He’d planned it; Mrs. Merriwether would answer the door in her Sunday morning housecoat, smiling sweetly. She would thank him for bringing Saturday’s mail from the mailbox, and he would step inside slightly to inquire if she needed help; she was elderly after all.
She would pause to think and then he’d punch her to the floor. After that, with gloves on, he’d locate and steal the inheritance she’d been wittering on about banking for the past decade.
However, the snow (and potentially incriminating footsteps) had given Mrs. Merriwether a reprieve.
Minutes after the photo was taken, Gary squeezed the life out of the bird and threw its body in the trash.
He was bored with animals. Cats, gophers, and whatever wildlife he could get his hands on no longer satisfied him. He stared out of the window, thinking of the children in his neighborhood; wondering at the logistics of pulling off such a crime.
The Lovely Bones, Gary recalled, depicted an exciting underground possibility. With sly purpose, he withdrew a piece of paper from the nearby printer, thumbed the lead of a pencil, and proceeded to draw up plans.

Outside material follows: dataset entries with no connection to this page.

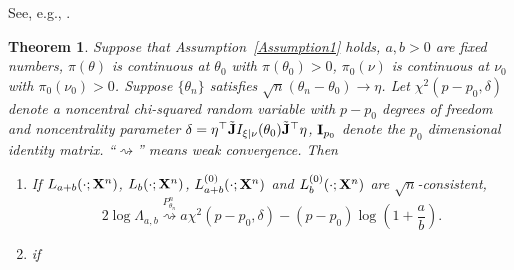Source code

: \documentclass[11pt]{article}
\theoremstyle{plain}
\newtheorem{theorem}{\quad\quad Theorem}
\theoremstyle{definition}
\theoremstyle{remark}
\begin{document}
See, e.g., \cite{Erven2014}.



    \begin{theorem}\label{Thm:maintheorem}
        Suppose that Assumption~\ref{Assumption1} holds, $a,b>0$ are fixed numbers, $\pi(\theta)$ is continuous at $\theta_0$ with $\pi(\theta_0)>0$, $\pi_0(\nu)$ is continuous at $\nu_0$ with $\pi_0(\nu_0)>0$.
        Suppose $\{\theta_n\}$ satisfies $\sqrt{n}(\theta_n-\theta_0)\to \eta$.
        Let $\chi^2(p-p_0,\delta)$ denote a noncentral chi-squared random variable with $p-p_0$ degrees of freedom and noncentrality parameter $\delta=\eta^\top\tilde {\mathbf{J}} I_{\xi|\nu}(\theta_0) \tilde{\mathbf{J}}^\top\eta$,  $\mathbf{I}_{p_0}$ denote the $p_0$ dimensional identity matrix.
``$\rightsquigarrow$'' means weak convergence.
        Then 
        \begin{enumerate}
            \item 
                If
$L_{a+b}(\cdot;\mathbf{X}^{n})$, $L_b(\cdot;\mathbf{X}^{n})$, $L_{a+b}^{(0)}(\cdot;\mathbf{X}^{n})$ and $L_b^{(0)}(\cdot;\mathbf{X}^{n})$ are $\sqrt{n}$-consistent, 
        $$
        2\log \Lambda_{a,b}\overset{P^n_{\theta_n}}{\rightsquigarrow} 
        {a}\chi^2(p-p_0,\delta)
-{(p-p_0)}\log (1+\frac{a}{b})
.
        $$
    \item
        if
        \end{enumerate}
    \end{theorem}
\end{document}
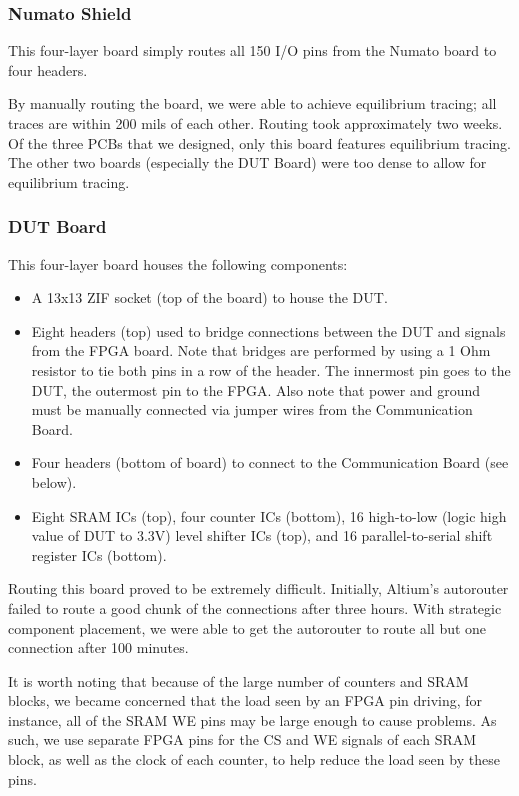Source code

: \subsubsection{Numato Shield}
This four-layer board simply routes all 150 I/O pins from the Numato board to four headers. 

By manually routing the board, we were able to achieve equilibrium tracing; all traces are within 200 mils of each other. Routing took approximately two weeks. Of the three PCBs that we designed, only this board features equilibrium tracing. The other two boards (especially the DUT Board) were too dense to allow for equilibrium tracing.

\subsubsection{DUT Board}
This four-layer board houses the following components: 
\begin{itemize}
\item A 13x13 ZIF socket (top of the board) to house the DUT.
\item Eight headers (top) used to bridge connections between the DUT and signals from the FPGA board. Note that bridges are performed by using a 1 Ohm resistor to tie both pins in a row of the header. The innermost pin goes to the DUT, the outermost pin to the FPGA. Also note that power and ground must be manually connected via jumper wires from the Communication Board.
\item Four headers (bottom of board) to connect to the Communication Board (see below).
\item Eight SRAM ICs (top), four counter ICs (bottom), 16 high-to-low (logic high value of DUT to 3.3V) level shifter ICs (top), and 16 parallel-to-serial shift register ICs (bottom). 
\end{itemize}

Routing this board proved to be extremely difficult. Initially, Altium's autorouter failed to route a good chunk of the connections after three hours. With strategic component placement, we were able to get the autorouter to route all but one connection after 100 minutes. 

It is worth noting that because of the large number of counters and SRAM blocks, we became concerned that the load seen by an FPGA pin driving, for instance, all of the SRAM WE pins may be large enough to cause problems. As such, we use separate FPGA pins for the CS and WE signals of each SRAM block, as well as the clock of each counter, to help reduce the load seen by these pins.

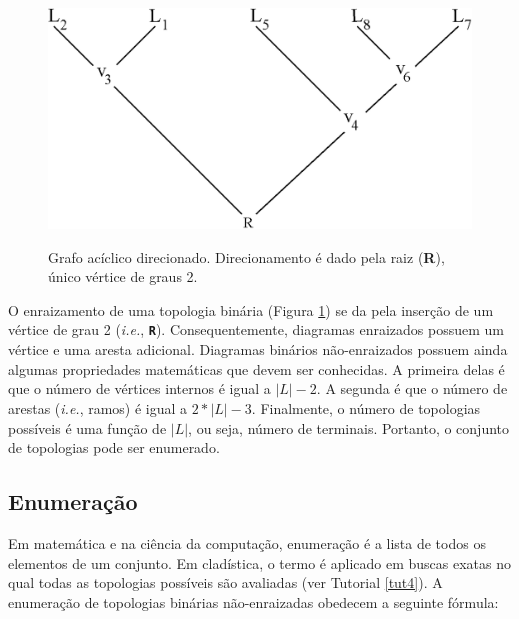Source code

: \begin{refsection}
  \begin{figure}[H]
  \centering
       \centering
      {\includegraphics[scale=0.60]{figures/tut3/directed_graph.eps}}
      {\caption[\textit{Grafos}]{Grafo acíclico direcionado. Direcionamento é dado pela raiz (\textbf{R}), único vértice de graus 2.}\label{tut3:fig:rooted_graph}}
  \end{figure}

	
O enraizamento de uma topologia binária (Figura \ref{tut3:fig:rooted_graph}) se da pela inserção de um vértice de grau 2 (\textit{i.e.}, \textbf{\texttt{R}}). Consequentemente, diagramas enraizados possuem um vértice e uma aresta adicional. Diagramas binários não-enraizados possuem ainda algumas propriedades matemáticas que devem ser conhecidas. A primeira delas é que o número de vértices internos é igual a $|L|-2$. A segunda é que o número de arestas (\textit{i.e.}, ramos) é igual a $2*|L|-3$. Finalmente, o número de topologias possíveis é uma função de $|L|$, ou seja, número de terminais. Portanto, o conjunto de topologias pode ser enumerado.
	
\subsection{Enumeração}\label{tut3:context:enumeration}
Em matemática e na ciência da computação, enumeração é a lista de todos os elementos de um conjunto. Em cladística, o termo é aplicado em buscas exatas no qual todas as topologias possíveis são avaliadas (ver Tutorial \ref{tut4}). A enumeração de topologias binárias não-enraizadas obedecem a seguinte fórmula:


\end{refsection}
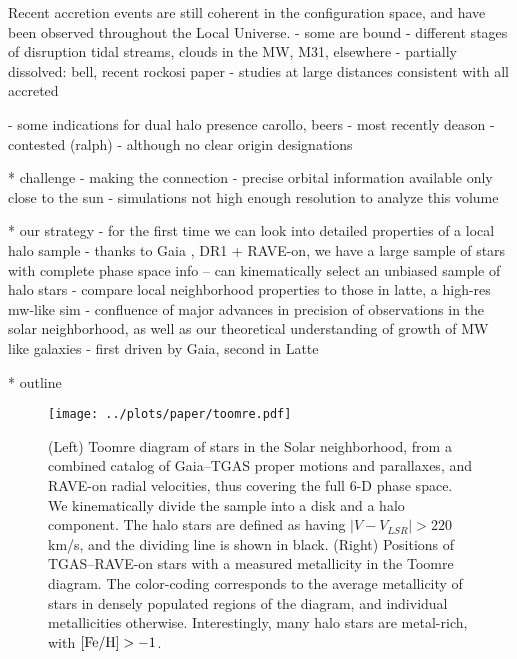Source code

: \documentclass[apj, twocolappendix, numberedappendix, appendixfloats]{emulateapj}
\begin{document}
Recent accretion events are still coherent in the configuration space, and have been observed throughout the Local Universe. 
- some are bound \citep{sz}
- different stages of disruption tidal streams, clouds in the MW, M31, elsewhere
- partially dissolved: bell, recent rockosi paper
- studies at large distances consistent with all accreted

- some indications for dual halo presence carollo, beers
- most recently deason
- contested (ralph)
- although no clear origin designations

* challenge
- making the connection
- precise orbital information available only close to the sun
- simulations not high enough resolution to analyze this volume

* our strategy
- for the first time we can look into detailed properties of a local halo sample
- thanks to Gaia \citep{perryman2001}, DR1 + RAVE-on, we have a large sample of stars with complete phase space info -- can kinematically select an unbiased sample of halo stars
- compare local neighborhood properties to those in latte, a high-res mw-like sim
- confluence of major advances in precision of observations in the solar neighborhood, as well as our theoretical understanding of growth of MW like galaxies
- first driven by Gaia, second in Latte

* outline


\begin{figure*}
\begin{center}
\texttt{[image: ../plots/paper/toomre.pdf]}
\caption{(Left) Toomre diagram of stars in the Solar neighborhood, from a combined catalog of Gaia--TGAS proper motions and parallaxes, and RAVE-on radial velocities, thus covering the full 6-D phase space.
We kinematically divide the sample into a disk and a halo component.
The halo stars are defined as having $|V-V_{LSR}|>220$\,km/s, and the dividing line is shown in black.
(Right) Positions of TGAS--RAVE-on stars with a measured metallicity in the Toomre diagram.
The color-coding corresponds to the average metallicity of stars in densely populated regions of the diagram, and individual metallicities otherwise.
Interestingly, many halo stars are metal-rich, with $\rm[Fe/H]>-1$.}
\label{fig:toomre}
\end{center}
\end{figure*}
\end{document}
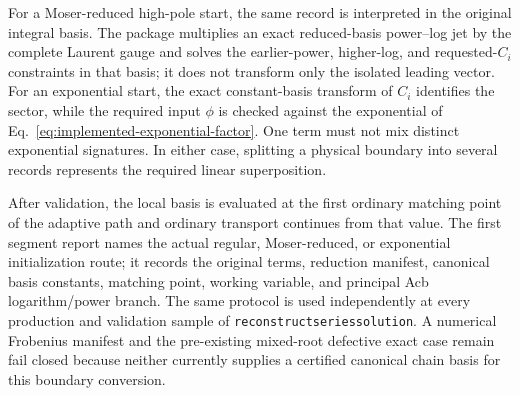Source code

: \documentclass[11pt]{article}
\renewcommand{\_}{\origunderscore\allowbreak}
\begin{document}
For a Moser-reduced high-pole start, the same record is interpreted in the original integral
basis.  The package multiplies an exact reduced-basis power--log jet by the complete Laurent
gauge and solves the earlier-power, higher-log, and requested-$C_i$ constraints in that basis;
it does not transform only the isolated leading vector.  For an exponential start, the exact
constant-basis transform of $C_i$ identifies the sector, while the required input $\phi$ is
checked against the exponential of Eq.~\eqref{eq:implemented-exponential-factor}.  One term
must not mix distinct
exponential signatures.  In either case, splitting a physical boundary into several records
represents the required linear superposition.

After validation, the local basis is evaluated at the first ordinary matching point of the
adaptive path and ordinary transport continues from that value.  The first segment report
names the actual regular, Moser-reduced, or exponential initialization route; it records the
original terms, reduction manifest, canonical basis constants, matching point, working
variable, and principal Acb
logarithm/power branch.  The same protocol is used independently at every production
and validation sample of \texttt{reconstruct\_series\_solution}.  A numerical Frobenius
manifest and the pre-existing mixed-root defective exact case remain fail closed because
neither currently supplies a certified canonical chain basis for this boundary conversion.
\end{document}

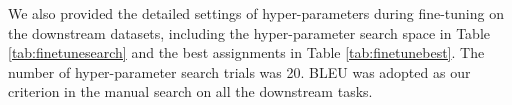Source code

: \documentclass[11pt,a4paper]{article}
\begin{document}
We also provided the detailed settings of hyper-parameters during fine-tuning on the downstream datasets, including the hyper-parameter search space in Table \ref{tab:finetunesearch} and the best assignments in Table \ref{tab:finetunebest}. The number of hyper-parameter search trials was 20. BLEU was adopted as our criterion in the manual search on all the downstream tasks.
\end{document}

Holly stood on the bow. Was it the bow? Or the stern? Did ferries have those things, she wondered. She had purposely taken the last trip to Tangier Island to escape Roger, feeling simultaneously anxious and guilty. Their boys slept in the empty cabin, aware of the urgency and the reasons but after a long road trip, they could ask no more questions. Holly touched her black eye and imagined a life without fear or rebuke for her little family.
The dock approached but Holly froze; her father lay motionless on the ground. Beside him, Roger waited, gun in hand.
April stared forlornly at the arrangements. The tall one was a bit sparse and the little one looked like something her Grandmother might have on the dining room table. Still, she longed for someone to think enough of her to send flowers to work.
Imagine her coworkers’ reactions! “She’s just the receptionist.” They’d say, incredulous. “She lives alone with her cats, and wears dowdy clothes!”
Maybe, April thought, she’d fix it so that “someone” did think of her that way.
She continued staring at the flowers, knowing full well that the deception would only serve to make her more miserable.
Lesley eyed the building while she polished the antiques. Its bleak façade hung like a gaping maw; rotted teeth below empty sockets, and its tongue rolled rock-strewn into the river.
Her gaze returned to inspect the wares on the windowsill; all polished and shiny, ready for another day of business. Lesley knew though, that by morning they would all be tarnished again.
That night, as every night, Hell’s presence rose through the devil’s portal, imparting its ancient malice into the water. Fetid fumes seeped up river banks, swarmed over trees and bled into buildings, coating everything in a dark patina.
Naomi browsed the display. The shopkeeper had said that each bottle caused a different effect; just read the labels. She brushed aside a strand of hair and chewed her lip. What did she want to change? Did she want to be taller? No; she was just the right height. Did she want to be thinner? Not really; Naomi liked her figure. She plucked the smallest bottle from the top shelf, read the label and smiled impishly before knocking back the contents.
Soon, her friends noticed. “Naomi, you eat ALL the time! How do stay so slim?”